BBVA was recognised in two areas, firstly for the focus it puts on understanding its customers lives, and designing products and services that are intended to meet these and bring the age of opportunity to everyone.
Secondly, it was highlighted as using technology as a tool for giving customers and clients a better banking experience and work harder to engage people during their interactions with the bank.
The BBVA showcase at the annual Salesforce ‘Dreamforce’ event in San Francisco, kicked off with a video featuring BBVA CEO Carlos Torres Vila, BBVA Spain Cristina de Parias, and Global Head of Enterprise Solutions, Mario Pardo.
Explaining the drivers for BBVA’s business, Cristina de Parias, stated how BBVA keeps as its central ethos three core values. Firstly, that every decision the bank makes is focused on the customer, secondly the ambition it has to bring the age of opportunity to everyone, and thirdly, that BBVA colleagues always work as a team.
She said: “We think big and we put the customer at the centre of all we do so we can improve their lives.”
BBVA CEO Carlos Torres Vila said that while technology as a whole within the business is undergoing a massive change – replacing the technology stack and moving processes to the cloud – so too was the world in which the bank operates and BBVA’s technological transformation is designed to not just keep pace, but lead it.
Commenting on the power of software tools to understand customer needs, he added that they can help: “To drive actionable insights that enable our customers to make better decisions for their life, for their business, without needing to come to a branch.”
“We enable customers to reach their life goals and live the life they want to live.”
Meanwhile live at the event itself, in front of an audience of around 6,000, BBVA’s Group Head of Client Solutions Derek White took to the stage to discuss the current state of the financial services sector, and the drivers for growth and the future that BBVA is seeing.
He was first asked about the digital transformation approach BBVA had undertaken, and how important data was to the business.
White said it started with the push by Chairman Francisco González more than a decade ago to transform the bank into a digital business. This included everything from untangling the digital spaghetti through to bringing in senior management like the Group Head of Data David Puente last year.
He added that while internal changes were critical, so too was the changing external environment, including regulatory impact like the introduction of PSD2– which free data movement – and the move from closed systems to open – which enables new players to access data. A great example of this, he explained, was the data-powered BBVA Valora app, which lets customers better understand a house they are thinking of buying before they agree contracts.
As well as giving them insight into what a good offer would look like, it can also tell people about the local neighborhood, the likely cost to renovate, what fair insurance costs would look like and even how much it is like to sell for in the future.
This, he added, was partly down to the design, technology and global approach to building apps BBVA is now taking, but also largely to do with this move from closed to open, where third party data can be intertwined with in-house services, to give customers more insight so they can make more informed decisions. This, he added, was an area where BBVA is making great progress and expects to see more in the future.

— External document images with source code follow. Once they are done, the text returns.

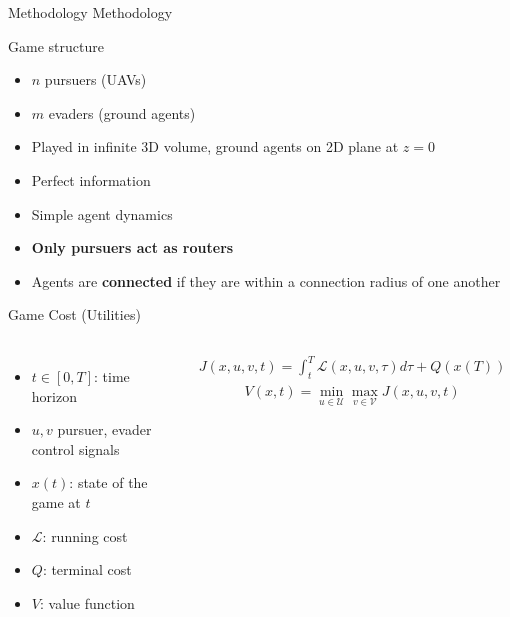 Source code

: \begin{frame}{Methodology}
    \huge
    \centering
    Methodology
\end{frame}

\begin{frame}{Game structure}
    \begin{itemize}
        \item $n$ pursuers (UAVs)
        \item $m$ evaders (ground agents)
        \item Played in infinite 3D volume, ground agents on 2D plane at $z = 0$
        \item Perfect information
        \item Simple agent dynamics
        \item \textbf{Only pursuers act as routers}
        \item Agents are \textbf{connected} if they are within a connection radius of one
              another
    \end{itemize}
\end{frame}

\begin{frame}{Game Cost (Utilities)}
    \begin{columns}
        \begin{itemize}
            \item $t \in [0, T]$: time horizon
            \item $u, v$ pursuer, evader control signals
            \item $x(t)$: state of the game at $t$
            \item $\mathcal{L}$: running cost
            \item $Q$: terminal cost
            \item $V$: value function
        \end{itemize}
        \begin{align*}
            J(x, u, v, t) = \int_{t}^T \mathcal{L}(x, u, v, \tau) d\tau + Q(x(T))
        \end{align*}
        \begin{align*}
            V(x, t) = \min_{u \in \mathcal{U}}\max_{v \in \mathcal{V}} J(x, u, v, t)
        \end{align*}
    \end{columns}
\end{frame}

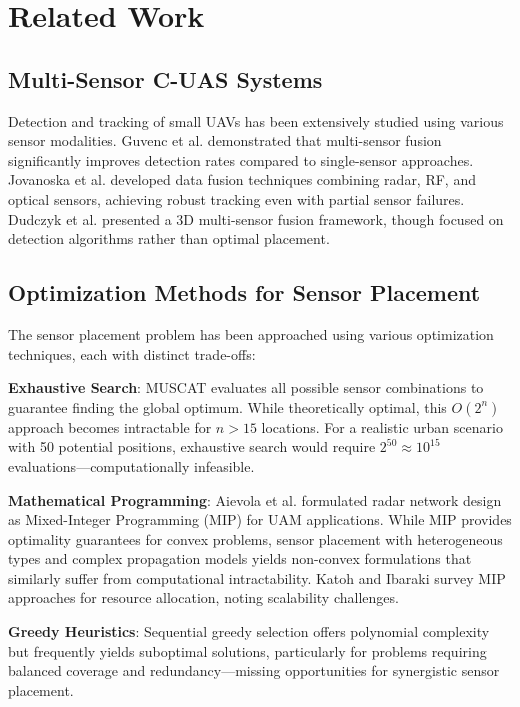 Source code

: 
\section{Related Work}

\subsection{Multi-Sensor C-UAS Systems}

Detection and tracking of small UAVs has been extensively studied using various sensor modalities. Guvenc et al. \cite{guvenc2018detection} demonstrated that multi-sensor fusion significantly improves detection rates compared to single-sensor approaches. Jovanoska et al. \cite{jovanoska2018multisensor} developed data fusion techniques combining radar, RF, and optical sensors, achieving robust tracking even with partial sensor failures. Dudczyk et al. \cite{dudczyk2022multisensor} presented a 3D multi-sensor fusion framework, though focused on detection algorithms rather than optimal placement.

\subsection{Optimization Methods for Sensor Placement}

The sensor placement problem has been approached using various optimization techniques, each with distinct trade-offs:

\textbf{Exhaustive Search}: MUSCAT \cite{muscat2023} evaluates all possible sensor combinations to guarantee finding the global optimum. While theoretically optimal, this $O(2^n)$ approach becomes intractable for $n > 15$ locations. For a realistic urban scenario with 50 potential positions, exhaustive search would require $2^{50} \approx 10^{15}$ evaluations—computationally infeasible.

\textbf{Mathematical Programming}: Aievola et al. \cite{aievola2022ground} formulated radar network design as Mixed-Integer Programming (MIP) for UAM applications. While MIP provides optimality guarantees for convex problems, sensor placement with heterogeneous types and complex propagation models yields non-convex formulations that similarly suffer from computational intractability. Katoh and Ibaraki \cite{katoh1998resource} survey MIP approaches for resource allocation, noting scalability challenges.

\textbf{Greedy Heuristics}: Sequential greedy selection offers polynomial complexity but frequently yields suboptimal solutions, particularly for problems requiring balanced coverage and redundancy—missing opportunities for synergistic sensor placement.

He was then then asked him how BBVA’s customers are engaging with the bank in new ways, and what does the bank’s customers expect from their banking experience today?
White said that firstly, they expect to bank when, where and how they want – and for this do-it-yourself services and platform availability – making sure all your products and services are available on all devices – are absolutely key.
But, he said that wasn’t enough because: “Secondly, they rightly expect a stellar experience – as they get from non banks. And that experience should be ubiquitous and homogenous. Amazon and Facebook look the same wherever you are.”
He added: “Thirdly, they expect personalization – insights, advice and offers that are relevant to them and their situation and needs. This is why for us the future is about building smart interactions. And they also expect security and for their data and assets to be protected. This is about building, and maintaining trust.”
However for White it was the last element that was so critical: evolution.
He explained how now and in the near future, banks must compete with non-banks for customers time – and to help them reduce the stress money decisions can bring by giving people real insight and value from their data sets.
He said: “The digital brands that survive now, that thrive now, and that will do in the future are those that constantly evolve, pivot, stay relevant, and really understand their customers.”
That, he ended, was the core focus of BBVA – to be a better partner for their customers, to be more involved in their lives, and ultimately to serve them in ways banks have never done before.